ACLU Objects to Proposed Limits on Public Comment at Narragansett Town Council Meetings
Posted: October 07, 2019|Category: Free Speech Open Government
The ACLU of Rhode Island has called on the Narragansett Town Council to table a proposed discussion of an ordinance tonight that would bar members of the public from making "personal" or "slanderous" remarks, or becoming "boisterous," during the public comment portion of Council meetings.
In a letter sent to the Town Council, ACLU of Rhode Island executive director Steven Brown said that "the consideration of such a proposal . . . sends the wrong message, and can only have a chilling effect on Narragansett residents and their willingness to speak their minds at the open forum sessions of Council meetings."

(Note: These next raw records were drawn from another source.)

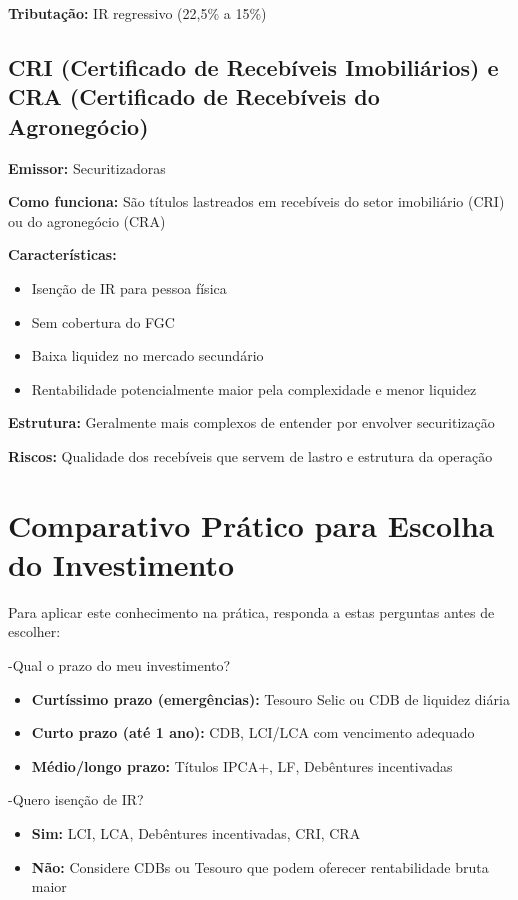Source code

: \textbf{Tributação:} IR regressivo (22,5\% a 15\%)

\subsection{CRI (Certificado de Recebíveis Imobiliários) e CRA (Certificado de Recebíveis do Agronegócio)}
\label{subsec:cri-cra}

\textbf{Emissor:} Securitizadoras

\textbf{Como funciona:} São títulos lastreados em recebíveis do setor imobiliário (CRI) ou do agronegócio (CRA)

\textbf{Características:}
\begin{itemize}
    \item Isenção de IR para pessoa física
    \item Sem cobertura do FGC
    \item Baixa liquidez no mercado secundário
    \item Rentabilidade potencialmente maior pela complexidade e menor liquidez
\end{itemize}

\textbf{Estrutura:} Geralmente mais complexos de entender por envolver securitização

\textbf{Riscos:} Qualidade dos recebíveis que servem de lastro e estrutura da operação

\section{Comparativo Prático para Escolha do Investimento}
\label{sec:comparativo-pratico}

Para aplicar este conhecimento na prática, responda a estas perguntas antes de escolher:

-Qual o prazo do meu investimento?
\begin{itemize}
    \item \textbf{Curtíssimo prazo (emergências):} Tesouro Selic ou CDB de liquidez diária
    \item \textbf{Curto prazo (até 1 ano):} CDB, LCI/LCA com vencimento adequado
    \item \textbf{Médio/longo prazo:} Títulos IPCA+, LF, Debêntures incentivadas
\end{itemize}
-Quero isenção de IR?
\begin{itemize}
    \item \textbf{Sim:} LCI, LCA, Debêntures incentivadas, CRI, CRA
    \item \textbf{Não:} Considere CDBs ou Tesouro que podem oferecer rentabilidade bruta maior
\end{itemize}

The ACLU letter acknowledged the Council's right to ban disruptive behavior, but in critiquing the proposal, asked:
"[W]hen does a pointed criticism of a Council member for their stand on an issue become 'personal'? Would a member of the public’s praise of a police officer for her off-duty organizing of a community event be considered out of bounds as a 'personal remark'? In light of the extremely heavy legal burden that public officials bear in pursuing suits for defamation, how often will sharp or rhetorical disapproval of a Council member inappropriately be deemed 'slanderous'? When will impassioned comments of a speaker – whether out of enthusiasm or anger – become improperly 'boisterous' and subject him or her to removal from the meeting? As these scenarios suggest, the recommended proposal would give the Town Council President virtually unbridled power to cut off speakers and control the content of what is supposed to be an open forum for public comment.

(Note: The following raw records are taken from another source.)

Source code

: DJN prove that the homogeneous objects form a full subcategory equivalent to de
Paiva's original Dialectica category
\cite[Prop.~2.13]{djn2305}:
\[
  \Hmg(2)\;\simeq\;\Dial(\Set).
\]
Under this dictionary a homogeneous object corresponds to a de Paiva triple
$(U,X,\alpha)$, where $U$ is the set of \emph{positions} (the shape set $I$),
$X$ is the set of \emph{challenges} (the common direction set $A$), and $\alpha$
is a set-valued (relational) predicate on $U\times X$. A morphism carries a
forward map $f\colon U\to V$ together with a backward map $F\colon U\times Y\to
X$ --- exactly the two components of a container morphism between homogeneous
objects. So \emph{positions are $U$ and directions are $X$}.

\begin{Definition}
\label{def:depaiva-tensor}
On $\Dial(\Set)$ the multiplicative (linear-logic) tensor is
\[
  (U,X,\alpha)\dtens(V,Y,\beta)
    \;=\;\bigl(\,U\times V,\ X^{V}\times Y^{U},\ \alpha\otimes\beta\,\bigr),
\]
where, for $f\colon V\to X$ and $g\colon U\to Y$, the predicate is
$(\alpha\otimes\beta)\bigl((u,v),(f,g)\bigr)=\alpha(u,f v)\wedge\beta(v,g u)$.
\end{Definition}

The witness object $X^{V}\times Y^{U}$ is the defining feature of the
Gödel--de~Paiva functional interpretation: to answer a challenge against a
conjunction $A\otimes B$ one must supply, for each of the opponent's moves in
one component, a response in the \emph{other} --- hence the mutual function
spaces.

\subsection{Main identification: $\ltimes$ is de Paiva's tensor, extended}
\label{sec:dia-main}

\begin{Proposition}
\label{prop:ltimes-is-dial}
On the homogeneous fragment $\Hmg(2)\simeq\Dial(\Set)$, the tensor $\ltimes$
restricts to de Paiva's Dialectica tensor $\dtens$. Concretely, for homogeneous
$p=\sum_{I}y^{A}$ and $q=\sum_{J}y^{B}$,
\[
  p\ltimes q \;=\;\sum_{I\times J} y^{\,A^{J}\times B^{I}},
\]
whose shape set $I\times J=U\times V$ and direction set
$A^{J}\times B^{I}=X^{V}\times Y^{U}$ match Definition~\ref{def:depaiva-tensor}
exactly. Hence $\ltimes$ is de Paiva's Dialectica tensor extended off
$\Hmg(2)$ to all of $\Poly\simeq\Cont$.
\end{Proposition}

"In one of its most seminal free speech rulings, the U.S. Supreme Court noted this country’s 'profound national commitment to the principle that debate on public issues should be uninhibited, robust, and wide-open, and that it may well include vehement, caustic, and sometimes unpleasantly sharp attacks on government and public officials.' But, as the Court emphasized, 'it is a prized American privilege to speak one’s mind, although not always with perfect good taste, on all public institutions, and this opportunity is to be afforded for vigorous advocacy no less than abstract discussion.'"
The idea for the ordinance apparently came from a similar ordinance adopted by the Exeter Town Council a few months ago. But the ACLU letter said that "other municipalities should not follow that Town's questionable lead," and urged the Town Council to table the agenda item asking the Town Solicitor to draft a similar ordinance.